[Source texts of formatted documents]
····················

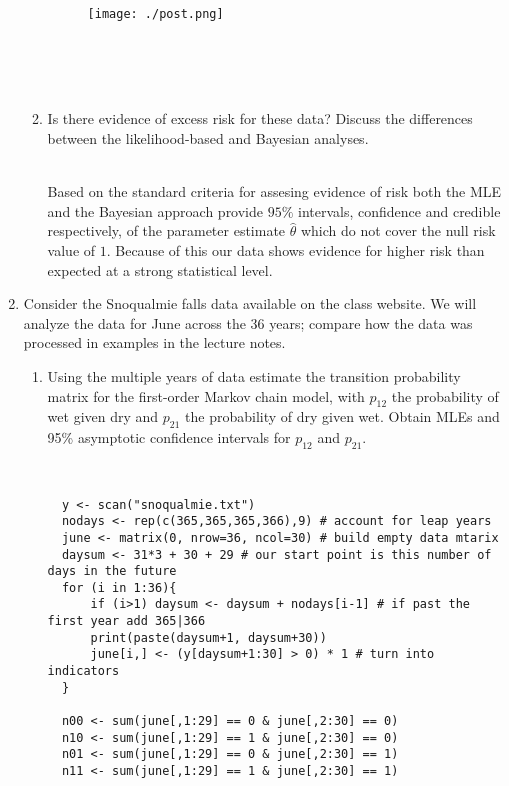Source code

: \documentclass{article} %
\begin{document}
\begin{enumerate}
\begin{enumerate}
\begin{figure}[h!t]
\centerline{
	\texttt{[image: ./post.png]}
}
\end{figure}

~ \\
~ \\
~ \\

\item Is there evidence of excess risk for these data? Discuss the differences between the likelihood-based and Bayesian analyses.

~ \\
Based on the standard criteria for assesing evidence of risk both the MLE and
the Bayesian approach provide $95\%$ intervals, confidence and credible respectively,
of the parameter estimate $\hat{\theta}$ which do not cover the null risk value
of $1$. Because of this our data shows evidence for higher risk than
expected at a strong statistical level.

\end{enumerate}
\item Consider the Snoqualmie falls data available on the class
  website.
  We will analyze the
  data for June across the 36 years; compare how the data was
  processed in examples in the lecture notes.
\begin{enumerate}
\item Using the multiple years of data estimate the transition
  probability matrix for the first-order Markov chain model, with
  $p_{12}$
  the probability of wet given dry and $p_{21}$
  the probability of dry given wet.  Obtain MLEs and 95\% asymptotic
  confidence intervals for $p_{12}$ and $p_{21}$.

~ \\

\begin{lstlisting}
  y <- scan("snoqualmie.txt")
  nodays <- rep(c(365,365,365,366),9) # account for leap years
  june <- matrix(0, nrow=36, ncol=30) # build empty data mtarix
  daysum <- 31*3 + 30 + 29 # our start point is this number of days in the future
  for (i in 1:36){
      if (i>1) daysum <- daysum + nodays[i-1] # if past the first year add 365|366
      print(paste(daysum+1, daysum+30))
      june[i,] <- (y[daysum+1:30] > 0) * 1 # turn into indicators
  }

  n00 <- sum(june[,1:29] == 0 & june[,2:30] == 0)
  n10 <- sum(june[,1:29] == 1 & june[,2:30] == 0)
  n01 <- sum(june[,1:29] == 0 & june[,2:30] == 1)
  n11 <- sum(june[,1:29] == 1 & june[,2:30] == 1)


\end{lstlisting}
\end{enumerate}
\end{enumerate}
\end{document}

····················

All of the data above must be printed exactly, minus its pictures.

Source code

: \documentclass{article} %
\begin{document}
\begin{enumerate}
\begin{enumerate}
\begin{figure}[h!t]
\centerline{
	\texttt{[image: ./post.png]}
}
\end{figure}

~ \\
~ \\
~ \\

\item Is there evidence of excess risk for these data? Discuss the differences between the likelihood-based and Bayesian analyses.

~ \\
Based on the standard criteria for assesing evidence of risk both the MLE and
the Bayesian approach provide $95\%$ intervals, confidence and credible respectively,
of the parameter estimate $\hat{\theta}$ which do not cover the null risk value
of $1$. Because of this our data shows evidence for higher risk than
expected at a strong statistical level.

\end{enumerate}
\item Consider the Snoqualmie falls data available on the class
  website.
  We will analyze the
  data for June across the 36 years; compare how the data was
  processed in examples in the lecture notes.
\begin{enumerate}
\item Using the multiple years of data estimate the transition
  probability matrix for the first-order Markov chain model, with
  $p_{12}$
  the probability of wet given dry and $p_{21}$
  the probability of dry given wet.  Obtain MLEs and 95\% asymptotic
  confidence intervals for $p_{12}$ and $p_{21}$.

~ \\

\begin{lstlisting}
  y <- scan("snoqualmie.txt")
  nodays <- rep(c(365,365,365,366),9) # account for leap years
  june <- matrix(0, nrow=36, ncol=30) # build empty data mtarix
  daysum <- 31*3 + 30 + 29 # our start point is this number of days in the future
  for (i in 1:36){
      if (i>1) daysum <- daysum + nodays[i-1] # if past the first year add 365|366
      print(paste(daysum+1, daysum+30))
      june[i,] <- (y[daysum+1:30] > 0) * 1 # turn into indicators
  }

  n00 <- sum(june[,1:29] == 0 & june[,2:30] == 0)
  n10 <- sum(june[,1:29] == 1 & june[,2:30] == 0)
  n01 <- sum(june[,1:29] == 0 & june[,2:30] == 1)
  n11 <- sum(june[,1:29] == 1 & june[,2:30] == 1)


\end{lstlisting}
\end{enumerate}
\end{enumerate}
\end{document}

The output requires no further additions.